[Saved entries]

------------------------------------------------------------------------

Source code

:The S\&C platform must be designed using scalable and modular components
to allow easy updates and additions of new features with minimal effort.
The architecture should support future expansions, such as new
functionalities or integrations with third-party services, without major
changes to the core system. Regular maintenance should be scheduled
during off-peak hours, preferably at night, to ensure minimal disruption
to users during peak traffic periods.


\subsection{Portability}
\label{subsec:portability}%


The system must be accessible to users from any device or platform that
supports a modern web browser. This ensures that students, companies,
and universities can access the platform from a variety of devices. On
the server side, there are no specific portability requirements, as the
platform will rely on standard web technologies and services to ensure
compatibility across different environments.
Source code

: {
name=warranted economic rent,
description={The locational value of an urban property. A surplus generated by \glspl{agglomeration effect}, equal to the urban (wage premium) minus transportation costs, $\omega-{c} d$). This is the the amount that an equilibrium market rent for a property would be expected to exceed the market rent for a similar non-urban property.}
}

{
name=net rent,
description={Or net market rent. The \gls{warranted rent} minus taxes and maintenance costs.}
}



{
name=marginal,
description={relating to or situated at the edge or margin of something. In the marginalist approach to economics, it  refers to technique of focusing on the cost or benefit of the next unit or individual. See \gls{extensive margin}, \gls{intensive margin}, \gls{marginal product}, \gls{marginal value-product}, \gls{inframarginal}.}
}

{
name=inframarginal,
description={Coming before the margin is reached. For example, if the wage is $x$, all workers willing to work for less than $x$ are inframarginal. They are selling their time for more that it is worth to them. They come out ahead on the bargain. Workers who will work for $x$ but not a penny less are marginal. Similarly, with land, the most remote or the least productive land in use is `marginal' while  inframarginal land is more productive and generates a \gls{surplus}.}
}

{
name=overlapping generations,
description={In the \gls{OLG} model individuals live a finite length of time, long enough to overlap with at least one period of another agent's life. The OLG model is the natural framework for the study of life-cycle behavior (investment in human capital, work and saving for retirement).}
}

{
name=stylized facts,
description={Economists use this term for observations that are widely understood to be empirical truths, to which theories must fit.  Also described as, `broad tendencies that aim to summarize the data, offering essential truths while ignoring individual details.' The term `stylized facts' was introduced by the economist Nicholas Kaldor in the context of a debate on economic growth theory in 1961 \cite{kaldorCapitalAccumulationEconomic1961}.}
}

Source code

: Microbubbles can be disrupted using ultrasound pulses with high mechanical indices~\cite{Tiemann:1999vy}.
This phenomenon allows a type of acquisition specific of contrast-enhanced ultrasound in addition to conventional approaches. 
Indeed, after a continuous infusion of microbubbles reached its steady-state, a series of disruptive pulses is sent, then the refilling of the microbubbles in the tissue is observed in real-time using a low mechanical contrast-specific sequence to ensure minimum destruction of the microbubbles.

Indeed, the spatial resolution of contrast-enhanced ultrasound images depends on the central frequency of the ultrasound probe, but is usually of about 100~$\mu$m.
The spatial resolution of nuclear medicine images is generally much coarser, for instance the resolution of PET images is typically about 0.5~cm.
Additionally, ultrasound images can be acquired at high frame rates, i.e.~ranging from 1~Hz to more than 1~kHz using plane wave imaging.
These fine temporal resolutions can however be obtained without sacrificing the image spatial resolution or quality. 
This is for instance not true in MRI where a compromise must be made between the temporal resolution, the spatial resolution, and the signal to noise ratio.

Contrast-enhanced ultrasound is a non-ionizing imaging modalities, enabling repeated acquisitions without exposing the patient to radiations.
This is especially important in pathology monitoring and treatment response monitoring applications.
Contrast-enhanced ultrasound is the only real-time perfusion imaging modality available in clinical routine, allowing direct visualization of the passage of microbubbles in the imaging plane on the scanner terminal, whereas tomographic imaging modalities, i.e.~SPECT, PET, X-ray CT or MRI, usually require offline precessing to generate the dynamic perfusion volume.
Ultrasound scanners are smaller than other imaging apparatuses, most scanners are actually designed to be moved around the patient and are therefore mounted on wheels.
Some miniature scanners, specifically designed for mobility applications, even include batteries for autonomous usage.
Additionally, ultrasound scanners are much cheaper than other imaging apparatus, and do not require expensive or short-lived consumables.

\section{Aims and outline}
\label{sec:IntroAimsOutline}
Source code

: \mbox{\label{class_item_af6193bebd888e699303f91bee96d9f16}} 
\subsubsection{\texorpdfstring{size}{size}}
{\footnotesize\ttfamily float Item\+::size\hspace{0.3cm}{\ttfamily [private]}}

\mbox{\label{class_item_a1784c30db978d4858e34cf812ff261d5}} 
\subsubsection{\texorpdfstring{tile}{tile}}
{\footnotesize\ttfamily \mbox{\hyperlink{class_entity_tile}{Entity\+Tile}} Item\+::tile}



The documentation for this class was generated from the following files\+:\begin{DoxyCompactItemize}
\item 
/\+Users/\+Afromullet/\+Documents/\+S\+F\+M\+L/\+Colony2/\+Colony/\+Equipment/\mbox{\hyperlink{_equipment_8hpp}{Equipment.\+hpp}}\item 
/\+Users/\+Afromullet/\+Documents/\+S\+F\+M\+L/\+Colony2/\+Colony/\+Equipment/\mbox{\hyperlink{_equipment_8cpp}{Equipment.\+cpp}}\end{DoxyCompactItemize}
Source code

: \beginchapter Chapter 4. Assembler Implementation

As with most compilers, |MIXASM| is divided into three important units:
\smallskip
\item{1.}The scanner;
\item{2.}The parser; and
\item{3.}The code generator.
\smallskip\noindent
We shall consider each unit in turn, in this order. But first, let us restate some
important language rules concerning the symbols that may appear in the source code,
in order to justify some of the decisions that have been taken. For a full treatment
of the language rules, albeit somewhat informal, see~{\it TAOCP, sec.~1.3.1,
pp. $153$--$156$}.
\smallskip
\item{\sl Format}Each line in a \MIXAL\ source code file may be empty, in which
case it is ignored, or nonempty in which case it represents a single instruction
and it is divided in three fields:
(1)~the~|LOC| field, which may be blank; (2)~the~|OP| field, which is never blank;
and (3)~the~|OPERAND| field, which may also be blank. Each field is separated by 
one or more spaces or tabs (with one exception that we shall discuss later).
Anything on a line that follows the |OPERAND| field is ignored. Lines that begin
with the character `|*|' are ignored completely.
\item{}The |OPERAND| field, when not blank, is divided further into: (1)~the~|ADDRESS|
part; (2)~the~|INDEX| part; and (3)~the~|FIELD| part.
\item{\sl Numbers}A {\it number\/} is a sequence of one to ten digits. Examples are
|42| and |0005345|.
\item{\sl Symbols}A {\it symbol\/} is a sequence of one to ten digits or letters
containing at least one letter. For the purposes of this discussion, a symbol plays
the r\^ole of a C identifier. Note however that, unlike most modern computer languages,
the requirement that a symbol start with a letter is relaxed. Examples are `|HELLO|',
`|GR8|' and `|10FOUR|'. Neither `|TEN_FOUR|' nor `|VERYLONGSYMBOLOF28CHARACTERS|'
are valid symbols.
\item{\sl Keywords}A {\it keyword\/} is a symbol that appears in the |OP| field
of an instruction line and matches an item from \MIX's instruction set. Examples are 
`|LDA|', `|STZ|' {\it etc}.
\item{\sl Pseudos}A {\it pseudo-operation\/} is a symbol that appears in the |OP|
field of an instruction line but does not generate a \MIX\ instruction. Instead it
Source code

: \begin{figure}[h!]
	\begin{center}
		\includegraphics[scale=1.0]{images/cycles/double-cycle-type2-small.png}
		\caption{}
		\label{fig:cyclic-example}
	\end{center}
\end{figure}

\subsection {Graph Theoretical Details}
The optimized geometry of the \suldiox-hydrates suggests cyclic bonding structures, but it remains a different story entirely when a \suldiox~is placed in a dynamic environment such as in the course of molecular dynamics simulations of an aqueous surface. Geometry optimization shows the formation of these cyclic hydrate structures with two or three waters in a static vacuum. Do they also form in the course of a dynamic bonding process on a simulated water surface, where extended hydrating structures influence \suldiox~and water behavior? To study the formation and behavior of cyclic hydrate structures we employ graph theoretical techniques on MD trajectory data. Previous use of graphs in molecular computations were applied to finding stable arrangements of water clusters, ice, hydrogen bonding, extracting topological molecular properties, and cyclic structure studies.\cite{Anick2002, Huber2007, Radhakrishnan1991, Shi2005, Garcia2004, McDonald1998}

------------------------------------------------------------------------

About this task -
From the data above, output only the lines between the line containing "changes to the" and the line containing "and universities can", inclusive, exactly as written.

Reply -
changes to the core system. Regular maintenance should be scheduled
during off-peak hours, preferably at night, to ensure minimal disruption
to users during peak traffic periods.


\subsection{Portability}
\label{subsec:portability}%


The system must be accessible to users from any device or platform that
supports a modern web browser. This ensures that students, companies,
and universities can access the platform from a variety of devices. On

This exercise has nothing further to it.